It’s highly unlikely that colonies of microbes floating in a sea or lodged in rocks will be able to build things like rockets or nuclear power plants that we can detect from our corner of the galaxy, although they may, for instance, be emitting abnormal levels of gases that we could identify. Older and wiser species are more likely to build technology we can monitor the void for, however. We're talking about things like industrial gases and signs of surface artifacts as well as radio transmissions; all clues pointing to the presence of intelligent life. If said aliens leave any trace at all.

“It is often argued that advanced civilizations are likely to build large geoengineering or stellar system engineering megastructures,” the paper stated.

“There might be advanced civilizations that do not leave a large imprint on their planetary or space environment and will thus be very difficult to detect. And conversely, there might be younger civilizations that announce themselves very conspicuously, [for example] by broadcasting radio signals or releasing large amounts of industrial pollutants into their atmospheres.”

Science fiction to science fact?

The researchers are particularly interested in the technosignatures of a Dyson sphere, a hypothetical structure built around a star to harvest its energy. Scientists could detect these spheres – popularized by physicist Freeman Dyson – by inspecting the infrared spectra around stars to see if its heat was being funneled elsewhere, the paper suggests.

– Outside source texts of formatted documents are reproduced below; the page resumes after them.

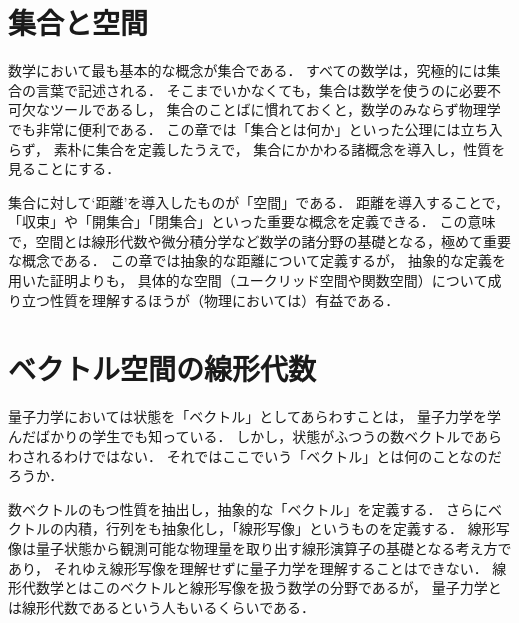 \documentclass{sotsu}
\begin{document}
\tableofcontents


\chapter{集合と空間}
\label{sec:set-and-space}

数学において最も基本的な概念が集合である．
すべての数学は，究極的には集合の言葉で記述される．
そこまでいかなくても，集合は数学を使うのに必要不可欠なツールであるし，
集合のことばに慣れておくと，数学のみならず物理学でも非常に便利である．
この章では「集合とは何か」といった公理には立ち入らず，
素朴に集合を定義したうえで，
集合にかかわる諸概念を導入し，性質を見ることにする．

集合に対して`距離'を導入したものが「空間」である．
距離を導入することで，「収束」や「開集合」「閉集合」といった重要な概念を定義できる．
この意味で，空間とは線形代数や微分積分学など数学の諸分野の基礎となる，極めて重要な概念である．
この章では抽象的な距離について定義するが，
抽象的な定義を用いた証明よりも，
具体的な空間（ユークリッド空間や関数空間）について成り立つ性質を理解するほうが（物理においては）有益である．










\chapter{ベクトル空間の線形代数}
\label{sec:linear-algebra}

量子力学においては状態を「ベクトル」としてあらわすことは，
量子力学を学んだばかりの学生でも知っている．
しかし，状態がふつうの数ベクトルであらわされるわけではない．
それではここでいう「ベクトル」とは何のことなのだろうか．

数ベクトルのもつ性質を抽出し，抽象的な「ベクトル」を定義する．
さらにベクトルの内積，行列をも抽象化し，「線形写像」というものを定義する．
線形写像は量子状態から観測可能な物理量を取り出す線形演算子の基礎となる考え方であり，
それゆえ線形写像を理解せずに量子力学を理解することはできない．
線形代数学とはこのベクトルと線形写像を扱う数学の分野であるが，
量子力学とは線形代数であるという人もいるくらいである．







\end{document}
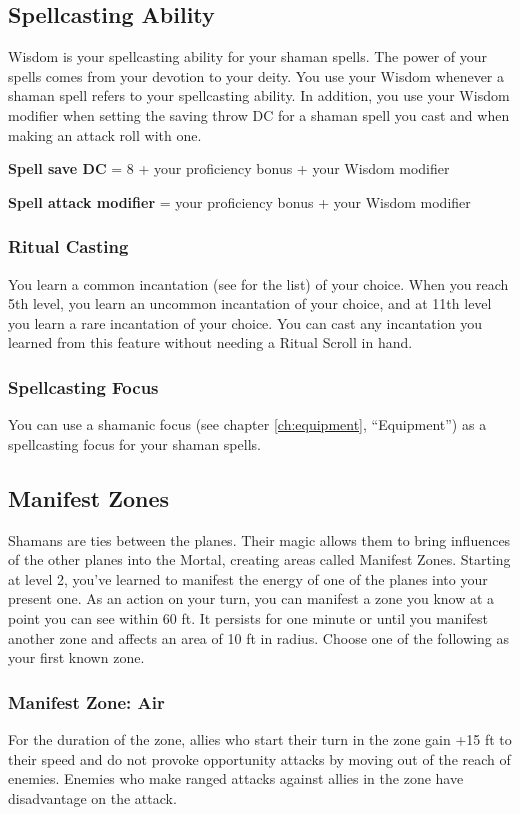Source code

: \subsection{Spellcasting Ability}

Wisdom is your spellcasting ability for your shaman spells. The power of your spells comes from your devotion to your deity. You use your Wisdom whenever a shaman spell refers to your spellcasting ability. In addition, you use your Wisdom modifier when setting the saving throw DC for a shaman spell you cast and when making an attack roll with one.

\textbf{Spell save DC} = 8 + your proficiency bonus + your Wisdom modifier

\textbf{Spell attack modifier} = your proficiency bonus + your Wisdom modifier

\subsubsection{Ritual Casting}

You learn a common incantation (see  for the list) of your choice. When you reach 5th level, you learn an uncommon incantation of your choice, and at 11th level you learn a rare incantation of your choice. You can cast any incantation you learned from this feature without needing a Ritual Scroll in hand.

\subsubsection{Spellcasting Focus}

You can use a shamanic focus (see chapter \ref{ch:equipment}, “Equipment”) as a spellcasting focus for your shaman spells.

\subsection{Manifest Zones}
Shamans are ties between the planes. Their magic allows them to bring influences of the other planes into the Mortal, creating areas called Manifest Zones. Starting at level 2, you've learned to manifest the energy of one of the planes into your present one. As an action on your turn, you can manifest a zone you know at a point you can see within 60 ft. It persists for one minute or until you manifest another zone and affects an area of 10 ft in radius. Choose one of the following as your first known zone.
\subsubsection{Manifest Zone: Air}
For the duration of the zone, allies who start their turn in the zone gain +15 ft to their speed and do not provoke opportunity attacks by moving out of the reach of enemies. Enemies who make ranged attacks against allies in the zone have disadvantage on the attack.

“The idea of searching for technosignatures draws upon the technology we have on Earth today and possible extensions of our technology into the future,” said Jacob Haqq-Misra, coauthor of the article and a researcher at the Blue Marble Space Institute of Science.

“This does not necessarily mean that any extraterrestrial technology must be like our own, but imagining plausible extensions of our own future is one place to begin thinking of astronomical searches we could actually do to look for possible technosignatures.”

NASA said it will, over the course of three years, bankroll a team of boffins led by Harvard University to look for ways to find these signs of life.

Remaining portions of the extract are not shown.